● Your instructions: Your answer should contain only the lines from the top of the data below down through the one with "the serial monitor.", transcribed exactly and without pictures; please include nothing more.

Saved entries:
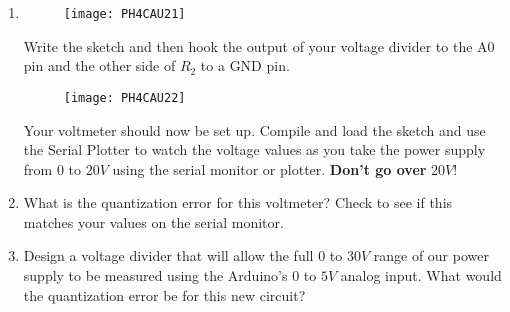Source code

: \begin{enumerate}
\begin{enumerate}
			\item 
				\begin{figure}[h!]
					\centering
					\texttt{[image: PH4CAU21]}
				\end{figure}

				Write the sketch and then hook the output of your voltage divider to the A0 pin and the other side of $R_{2} $ to a GND pin.
				\begin{figure}[h!]
					\centering
					\texttt{[image: PH4CAU22]}
				\end{figure}

				Your voltmeter should now be set up. Compile and load the sketch and use the Serial Plotter to watch the voltage values as you take the power supply from $0$ to $20\unit{V}$ using the serial monitor or plotter. \textbf{Don't go over }$20\unit{V}!$

				\item What is the quantization error for this voltmeter? Check to see if this matches your values on the serial monitor.

				\item Design a voltage divider that will allow the full $0$ to $30\unit{V}$ range of our power supply to be measured using the Arduino's $0$ to $5\unit{V}$ analog input. What would the quantization error be for this new circuit?
		\end{enumerate}
\end{enumerate}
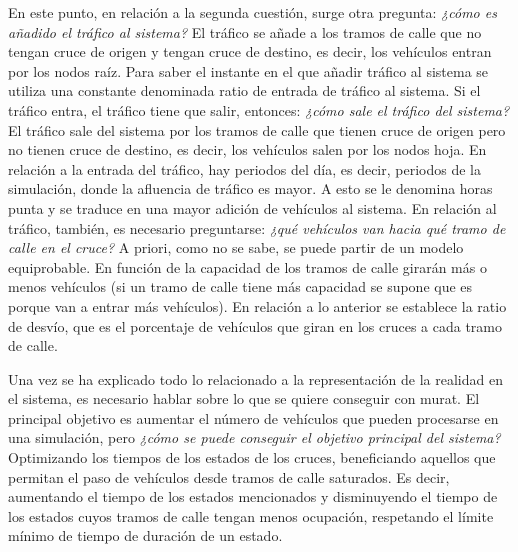 En este punto, en relación a la segunda cuestión, surge otra pregunta: \textit{¿cómo es añadido el tráfico al sistema?} El tráfico se añade a los tramos de calle que no tengan cruce de origen y tengan cruce de destino, es decir, los vehículos entran por los nodos raíz. Para saber el instante en el que añadir tráfico al sistema se utiliza una constante denominada ratio de entrada de tráfico al sistema. Si el tráfico entra, el tráfico tiene que salir, entonces: \textit{¿cómo sale el tráfico del sistema?} El tráfico sale del sistema por los tramos de calle que tienen cruce de origen pero no tienen cruce de destino, es decir, los vehículos salen por los nodos hoja. En relación a la entrada del tráfico, hay periodos del día, es decir, periodos de la simulación, donde la afluencia de tráfico es mayor. A esto se le denomina horas punta y se traduce en una mayor adición de vehículos al sistema.\newline
En relación al tráfico, también, es necesario preguntarse: \textit{¿qué vehículos van hacia qué tramo de calle en el cruce?} A priori, como no se sabe, se puede partir de un modelo equiprobable. En función de la capacidad de los tramos de calle girarán más o menos vehículos (si un tramo de calle tiene más capacidad se supone que es porque van a entrar más vehículos). En relación a lo anterior se establece la ratio de desvío, que es el porcentaje de vehículos que giran en los cruces a cada tramo de calle.

Una vez se ha explicado todo lo relacionado a la representación de la realidad en el sistema, es necesario hablar sobre lo que se quiere conseguir con \acrshort{murat}. El principal objetivo es aumentar el número de vehículos que pueden procesarse en una simulación, pero \textit{¿cómo se puede conseguir el objetivo principal del sistema?} Optimizando los tiempos de los estados de los cruces, beneficiando aquellos que permitan el paso de vehículos desde tramos de calle saturados. Es decir, aumentando el tiempo de los estados mencionados y disminuyendo el tiempo de los estados cuyos tramos de calle tengan menos ocupación, respetando el límite mínimo de tiempo de duración de un estado.

\newpage
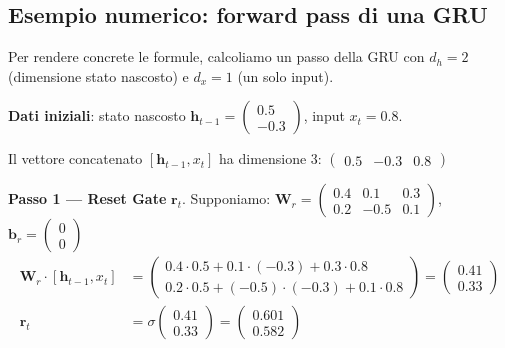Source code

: \documentclass[12pt,a4paper]{article}
\begin{document}
\subsection{Esempio numerico: forward pass di una GRU}

Per rendere concrete le formule, calcoliamo un passo della GRU con $d_h = 2$ (dimensione stato nascosto) e $d_x = 1$ (un solo input).

\begin{examplebox}
\textbf{Dati iniziali}: stato nascosto $\mathbf{h}_{t-1} = \begin{pmatrix} 0.5 \\ -0.3 \end{pmatrix}$, input $x_t = 0.8$.

Il vettore concatenato $[\mathbf{h}_{t-1}, x_t]$ ha dimensione 3:
$\begin{pmatrix} 0.5 & -0.3 & 0.8 \end{pmatrix}$

\textbf{Passo 1 --- Reset Gate} $\mathbf{r}_t$. Supponiamo:
$\mathbf{W}_r = \begin{pmatrix} 0.4 & 0.1 & 0.3 \\ 0.2 & -0.5 & 0.1 \end{pmatrix}$, $\mathbf{b}_r = \begin{pmatrix} 0 \\ 0 \end{pmatrix}$
\begin{align*}
    \mathbf{W}_r \cdot [\mathbf{h}_{t-1}, x_t] &= \begin{pmatrix} 0.4 \cdot 0.5 + 0.1 \cdot (-0.3) + 0.3 \cdot 0.8 \\ 0.2 \cdot 0.5 + (-0.5) \cdot (-0.3) + 0.1 \cdot 0.8 \end{pmatrix} = \begin{pmatrix} 0.41 \\ 0.33 \end{pmatrix} \\
    \mathbf{r}_t &= \sigma\!\begin{pmatrix} 0.41 \\ 0.33 \end{pmatrix} = \begin{pmatrix} 0.601 \\ 0.582 \end{pmatrix}
\end{align*}


\end{examplebox}
\end{document}
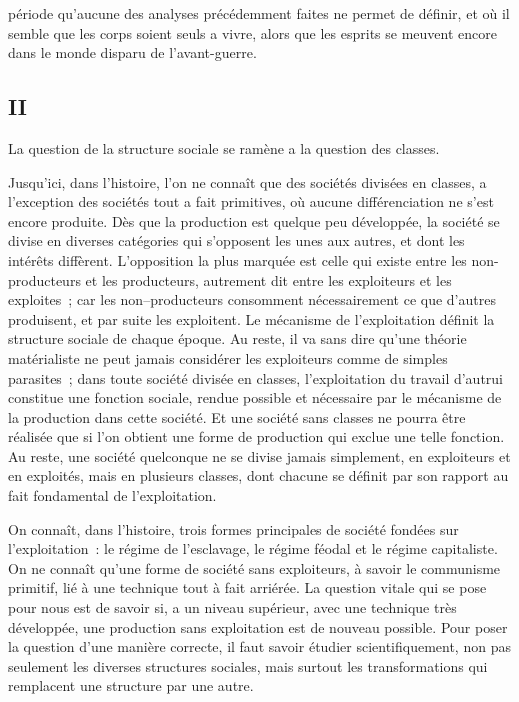 \documentclass[french,twoside]{book} %
\begin{document}
période qu'aucune des analyses précédemment faites ne permet de définir, et où il semble que les corps soient seuls a vivre, alors que les esprits se meuvent encore dans le monde disparu de l'avant-guerre.
\subsection[II]{II}
\noindent La question de la structure sociale se ramène a la question des classes.\par
Jusqu'ici, dans l'histoire, l'on ne connaît que des sociétés divisées en classes, a l'exception des sociétés tout a fait primitives, où aucune différenciation ne s'est encore produite. Dès que la production est quelque peu développée, la société se divise en diverses catégories qui s'opposent les unes aux autres, et dont les intérêts diffèrent. L'opposition la plus marquée est celle qui existe entre les non-producteurs et les producteurs, autrement dit entre les exploiteurs et les exploites ; car les non--producteurs consomment nécessairement ce que d'autres produisent, et par suite les exploitent. Le mécanisme de l'exploitation définit la structure sociale de chaque époque. Au reste, il va sans dire qu'une théorie matérialiste ne peut jamais considérer les exploiteurs comme de simples parasites ; dans toute société divisée en classes, l'exploitation du travail d'autrui constitue une fonction sociale, rendue possible et nécessaire par le mécanisme de la production dans cette société. Et une société sans classes ne pourra être réalisée que si l'on obtient une forme de production qui exclue une telle fonction. Au reste, une société quelconque ne se divise jamais simplement, en exploiteurs et en exploités, mais en plusieurs classes, dont chacune se définit par son rapport au fait fondamental de l'exploitation.\par
On connaît, dans l'histoire, trois formes principales de société fondées sur l'exploitation : le régime de l'esclavage, le régime féodal et le régime capitaliste. On ne connaît qu'une forme de société sans exploiteurs, à savoir le communisme primitif, lié à une technique tout à fait arriérée. La question vitale qui se pose pour nous est de savoir si, a un niveau supérieur, avec une technique très développée, une production sans exploitation est de nouveau possible. Pour poser la question d'une manière correcte, il faut savoir étudier scientifiquement, non pas seulement les diverses structures sociales, mais surtout les transformations qui remplacent une structure par une autre.\par
\end{document}

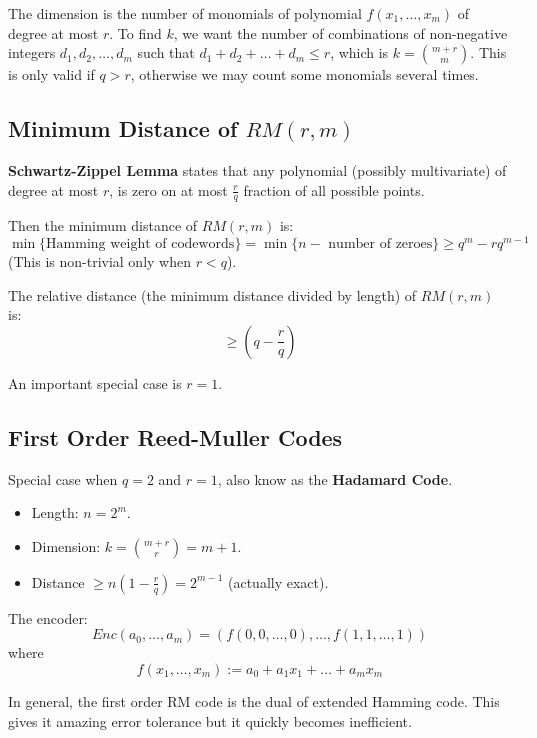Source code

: \documentclass[11pt]{article}
\begin{document}
The dimension is the number of monomials of polynomial $f(x_1, \ldots, x_m)$ of degree at most $r$.
To find $k$, we want the number of combinations of non-negative integers $d_1, d_2, \ldots, d_m$ such that $d_1 + d_2 + \ldots + d_m \leq r$, which is $k = \binom{m + r}{m}$.
This is only valid if $q > r$, otherwise we may count some monomials several times.

\subsection{Minimum Distance of $RM(r, m)$}
\textbf{Schwartz-Zippel Lemma} states that any polynomial (possibly multivariate) of degree at most $r$, is zero on at most $\frac{r}{q}$ fraction of all possible points.

Then the minimum distance of $RM(r, m)$ is:
\[
  \min \{ \text{Hamming weight of codewords}\} = \min \{ n - \text{ number of zeroes}\} \geq q^m - rq^{m-1}
\]
(This is non-trivial only when $r < q$).

The relative distance (the minimum distance divided by length) of $RM(r, m)$ is:
\[
  \geq (q - \frac{r}{q})
\]

An important special case is $r = 1$.

\subsection{First Order Reed-Muller Codes}
Special case when $q = 2$ and $r = 1$, also know as the \textbf{Hadamard Code}.
\begin{itemize}
  \item Length: $n = 2^m$.
  \item Dimension: $k = \binom{m + r}{r} = m + 1$.
  \item Distance $\geq n(1 - \frac{r}{q}) = 2^{m - 1}$ (actually exact).
\end{itemize}

The encoder:
\[
  Enc(a_0, \ldots, a_m) = (f(0, 0, \ldots, 0), \ldots, f(1, 1, \ldots, 1))
\]
where
\[
  f(x_1, \ldots, x_m) := a_0 + a_1x_1 + \ldots + a_mx_m
\]

In general, the first order RM code is the dual of extended Hamming code.
This gives it amazing error tolerance but it quickly becomes inefficient.
\end{document}

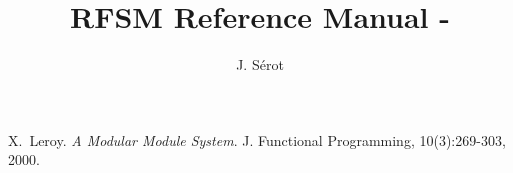 \documentclass[a4paper]{report}
\title{RFSM Reference Manual - \version}
\author{J. S\'erot}
\date{}
\begin{document}
\maketitle



   

   

% 
% 

\newpage{}
\begin{thebibliography}{99}

 X.~Leroy. \emph{A Modular Module System}. J. Functional Programming,
  10(3):269-303, 2000. 

\end{thebibliography}
\end{document}
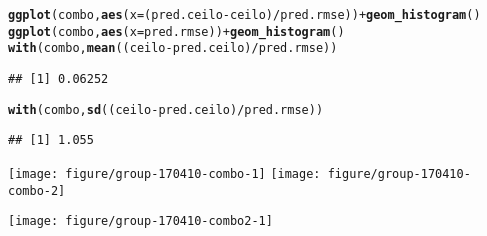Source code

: \documentclass[10pt,notes=all,aspectratio=1610]{beamer}\usepackage[]{graphicx}\usepackage[]{color}
\makeatletter
\newcommand{\hlopt}[1]{\textcolor[rgb]{0,0,0}{#1}}%
\newcommand{\hlstd}[1]{\textcolor[rgb]{0.345,0.345,0.345}{#1}}%
\newcommand{\hlkwc}[1]{\textcolor[rgb]{0.333,0.667,0.333}{#1}}%
\newcommand{\hlkwd}[1]{\textcolor[rgb]{0.737,0.353,0.396}{\textbf{#1}}}%
\newenvironment{kframe}{%
 \def\at@end@of@kframe{}%
 \ifinner\ifhmode%
  \def\at@end@of@kframe{\end{minipage}}%
  \begin{minipage}{\columnwidth}%
 \fi\fi%
 \def\FrameCommand##1{\hskip\@totalleftmargin \hskip-\fboxsep
 \colorbox{shadecolor}{##1}\hskip-\fboxsep
     \hskip-\linewidth \hskip-\@totalleftmargin \hskip\columnwidth}%
 \MakeFramed {\advance\hsize-\width
   \@totalleftmargin\z@ \linewidth\hsize
   \@setminipage}}%
 {\par\unskip\endMakeFramed%
 \at@end@of@kframe}
\newenvironment{knitrout}{}{} %
\makeatother
\begin{document}
\begin{frame}[fragile]{\insertsection}
\begin{knitrout}
\color{fgcolor}\begin{kframe}
\begin{alltt}
\hlkwd{ggplot}\hlstd{(combo,} \hlkwd{aes}\hlstd{(}\hlkwc{x} \hlstd{= (pred.ceilo} \hlopt{-} \hlstd{ceilo)} \hlopt{/} \hlstd{pred.rmse))} \hlopt{+} \hlkwd{geom_histogram}\hlstd{()}
\hlkwd{ggplot}\hlstd{(combo,} \hlkwd{aes}\hlstd{(}\hlkwc{x} \hlstd{= pred.rmse))} \hlopt{+} \hlkwd{geom_histogram}\hlstd{()}
\hlkwd{with}\hlstd{(combo,} \hlkwd{mean}\hlstd{((ceilo} \hlopt{-} \hlstd{pred.ceilo)} \hlopt{/} \hlstd{pred.rmse))}
\end{alltt}
\begin{verbatim}
## [1] 0.06252
\end{verbatim}
\begin{alltt}
\hlkwd{with}\hlstd{(combo,} \hlkwd{sd}\hlstd{((ceilo} \hlopt{-} \hlstd{pred.ceilo)} \hlopt{/} \hlstd{pred.rmse))}
\end{alltt}
\begin{verbatim}
## [1] 1.055
\end{verbatim}
\end{kframe}

{\centering \texttt{[image: figure/group-170410-combo-1]} 
\texttt{[image: figure/group-170410-combo-2]} 

}



\end{knitrout}
\end{frame}

\begin{frame}[fragile]{\insertsection}
\begin{knitrout}
\color{fgcolor}

{\centering \texttt{[image: figure/group-170410-combo2-1]} 

}



\end{knitrout}
\end{frame}
\end{document}
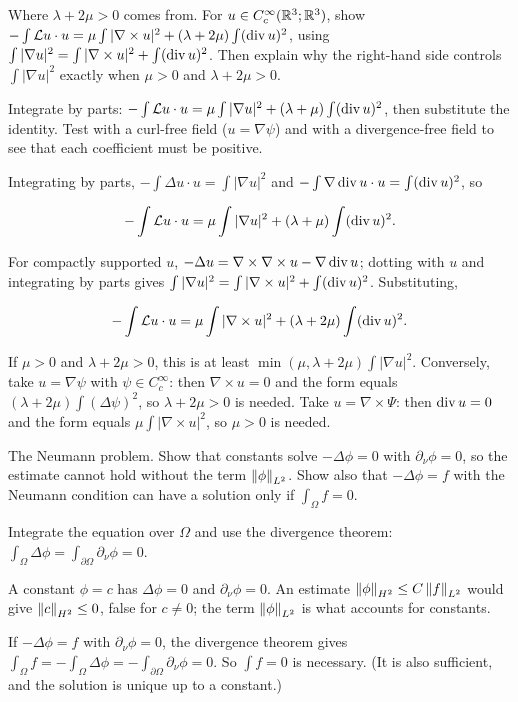 \begin{exercise}
  Where $\lambda + 2\mu > 0$ comes from. For $u \in C_c^\infty(\R^3;\R^3)$, show $-\int \Lame u\cdot u = \mu\int|\nabla\times u|^2 + (\lambda + 2\mu)\int(\dv u)^2$, using $\int|\nabla u|^2 = \int|\nabla\times u|^2 + \int(\dv u)^2$. Then explain why the right-hand side controls $\int|\nabla u|^2$ exactly when $\mu > 0$ and $\lambda + 2\mu > 0$.
  \begin{hint}
    Integrate by parts: $-\int \Lame u\cdot u = \mu\int|\nabla u|^2 + (\lambda+\mu)\int(\dv u)^2$, then substitute the identity. Test with a curl-free field ($u = \nabla\psi$) and with a divergence-free field to see that each coefficient must be positive.
  \end{hint}
  \begin{solution}
    Integrating by parts, $-\int\Delta u\cdot u = \int|\nabla u|^2$ and $-\int\nabla\dv u\cdot u = \int(\dv u)^2$, so

    \[ -\int\Lame u\cdot u = \mu\int|\nabla u|^2 + (\lambda+\mu)\int(\dv u)^2. \]

    For compactly supported $u$, $-\Delta u = \nabla\times\nabla\times u - \nabla\dv u$; dotting with $u$ and integrating by parts gives $\int|\nabla u|^2 = \int|\nabla\times u|^2 + \int(\dv u)^2$. Substituting,

    \[ -\int\Lame u\cdot u = \mu\int|\nabla\times u|^2 + (\lambda+2\mu)\int(\dv u)^2. \]

    If $\mu > 0$ and $\lambda + 2\mu > 0$, this is at least $\min(\mu,\lambda+2\mu)\int|\nabla u|^2$. Conversely, take $u = \nabla\psi$ with $\psi \in C_c^\infty$: then $\nabla\times u = 0$ and the form equals $(\lambda+2\mu)\int(\Delta\psi)^2$, so $\lambda + 2\mu > 0$ is needed. Take $u = \nabla\times\Psi$: then $\dv u = 0$ and the form equals $\mu\int|\nabla\times u|^2$, so $\mu > 0$ is needed.
  \end{solution}
\end{exercise}

\begin{exercise}
  The Neumann problem. Show that constants solve $-\Delta\phi = 0$ with $\partial_\nu\phi = 0$, so the estimate cannot hold without the term $\norm{\phi}_{L^2}$. Show also that $-\Delta\phi = f$ with the Neumann condition can have a solution only if $\int_\Omega f = 0$.
  \begin{hint}
    Integrate the equation over $\Omega$ and use the divergence theorem: $\int_\Omega \Delta\phi = \int_{\partial\Omega}\partial_\nu\phi = 0$.
  \end{hint}
  \begin{solution}
    A constant $\phi = c$ has $\Delta\phi = 0$ and $\partial_\nu\phi = 0$. An estimate $\norm{\phi}_{H^2} \le C\norm{f}_{L^2}$ would give $\norm{c}_{H^2} \le 0$, false for $c \ne 0$; the term $\norm{\phi}_{L^2}$ is what accounts for constants.

    If $-\Delta\phi = f$ with $\partial_\nu\phi = 0$, the divergence theorem gives $\int_\Omega f = -\int_\Omega\Delta\phi = -\int_{\partial\Omega}\partial_\nu\phi = 0$. So $\int f = 0$ is necessary. (It is also sufficient, and the solution is unique up to a constant.)
  \end{solution}
\end{exercise}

● Written solution:
Source code

: \begin{enumerate}
\begin{enumerate}
			\item 
				\begin{figure}[h!]
					\centering
					\texttt{[image: PH4CAU21]}
				\end{figure}

				Write the sketch and then hook the output of your voltage divider to the A0 pin and the other side of $R_{2} $ to a GND pin.
				\begin{figure}[h!]
					\centering
					\texttt{[image: PH4CAU22]}
				\end{figure}

				Your voltmeter should now be set up. Compile and load the sketch and use the Serial Plotter to watch the voltage values as you take the power supply from $0$ to $20\unit{V}$ using the serial monitor or plotter. \textbf{Don't go over }$20\unit{V}!$

				\item What is the quantization error for this voltmeter? Check to see if this matches your values on the serial monitor.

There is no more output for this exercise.